Insight
Spatial sound is best understood through embodied interaction. When users can directly map physical gestures to spatial changes, they begin to reason about sound position as a spatial object rather than an abstract parameter. A minimal but expressive control set is more effective than dense interfaces for fostering curiosity and learning.
Solution
Tangible Interaction Model
Sound Bubbles uses four precision knobs and a multifunctional push button as its primary interface. Three knobs map directly to the X, Y, and Z position of a sound source, allowing users to “place” sound in space through continuous rotation. A fourth knob controls volume, maintaining separation between spatial and loudness control.

The push button manages sound sources through temporal gestures: a single press switches between sources, a double press adds a new source, and a long press removes the current one.

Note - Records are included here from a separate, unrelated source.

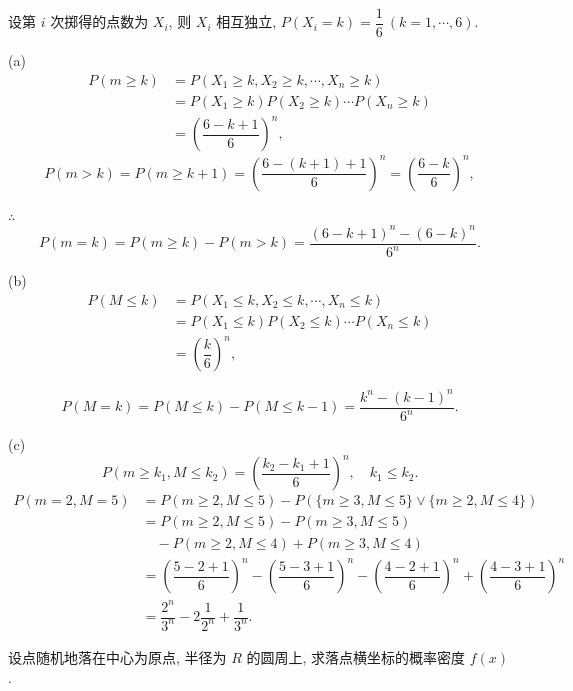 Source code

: \documentclass[color=black,device=normal,lang=cn]{elegantnote}
\numberwithin{equation}{section}
\theoremstyle{plain}
\numberwithin{exercise}{exsection}
\begin{document}
\begin{solution}
    设第 $i$ 次掷得的点数为 $X_i$, 则 $X_i$ 相互独立, $P(X_i=k)=\dfrac{1}{6}\ (k=1,\cdots,6)$.

    (a)
    \begin{align*}
        P(m\geq k) & =P(X_1\geq k,X_2\geq k,\cdots,X_n\geq k) \\
        & =P(X_1\geq k)P(X_2\geq k)\cdots P(X_n\geq k) \\
        & =\left(\dfrac{6-k+1}{6}\right)^n,
    \end{align*}
    \[P(m>k)=P(m\geq k+1)=\left(\dfrac{6-(k+1)+1}{6}\right)^n=\left(\dfrac{6-k}{6}\right)^n,\]
    
    $\therefore$
    \[P(m=k)=P(m\geq k)-P(m>k)=\dfrac{(6-k+1)^n-(6-k)^n}{6^n}.\]

    (b)
    \begin{align*}
        P(M\leq k) & =P(X_1\leq k,X_2\leq k,\cdots,X_n\leq k) \\
        & =P(X_1\leq k)P(X_2\leq k)\cdots P(X_n\leq k) \\
        & =\left(\dfrac{k}{6}\right)^n,
    \end{align*}

    \[P(M=k)=P(M\leq k)-P(M\leq k-1)=\dfrac{k^n-(k-1)^n}{6^n}.\]

    (c)
    \[P(m\geq k_1,M\leq k_2)=\left(\dfrac{k_2-k_1+1}{6}\right)^n,\quad k_1\leq k_2.\]
    \begin{align*}
        P(m=2,M=5) & =P(m\geq 2,M\leq 5)-P(\{m\geq 3,M\leq 5\}\vee\{m\geq 2,M\leq 4\}) \\
        & =P(m\geq 2,M\leq 5)-P(m\geq 3,M\leq 5) \\
        & \quad-P(m\geq 2,M\leq 4)+P(m\geq 3,M\leq 4) \\
        & =\left(\dfrac{5-2+1}{6}\right)^n-\left(\dfrac{5-3+1}{6}\right)^n-\left(\dfrac{4-2+1}{6}\right)^n+\left(\dfrac{4-3+1}{6}\right)^n \\
        & =\dfrac{2^n}{3^n}-2\dfrac{1}{2^n}+\dfrac{1}{3^n}.
    \end{align*}
\end{solution}
\begin{exercise}\label{ex3.26}
    设点随机地落在中心为原点, 半径为 $R$ 的圆周上, 求落点横坐标的概率密度 $f(x)$.
\end{exercise}
\end{document}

This layered interaction model enables complex control without increasing hardware complexity.
Spatial Audio and Visual Feedback
User actions are reflected simultaneously in sound and visuals. As knobs are adjusted, changes are visualized on an iPad and within a Unity-based 3D environment, reinforcing the relationship between physical input, spatial position, and perceived audio movement.
A brief onboarding guide introduces basic interactions while leaving room for open-ended exploration.
System Implementation
The physical controller reads analog values from potentiometers via an ESP8266 microcontroller, which acts as a WiFi access point. Control data is transmitted wirelessly to Unity, where it is parsed and mapped to real-time spatial audio rendering and visualization.



This modular architecture allows the system to scale from simple prototypes to more complex spatial scenes, and leaves room for future versions that could operate without Unity using embedded audio platforms.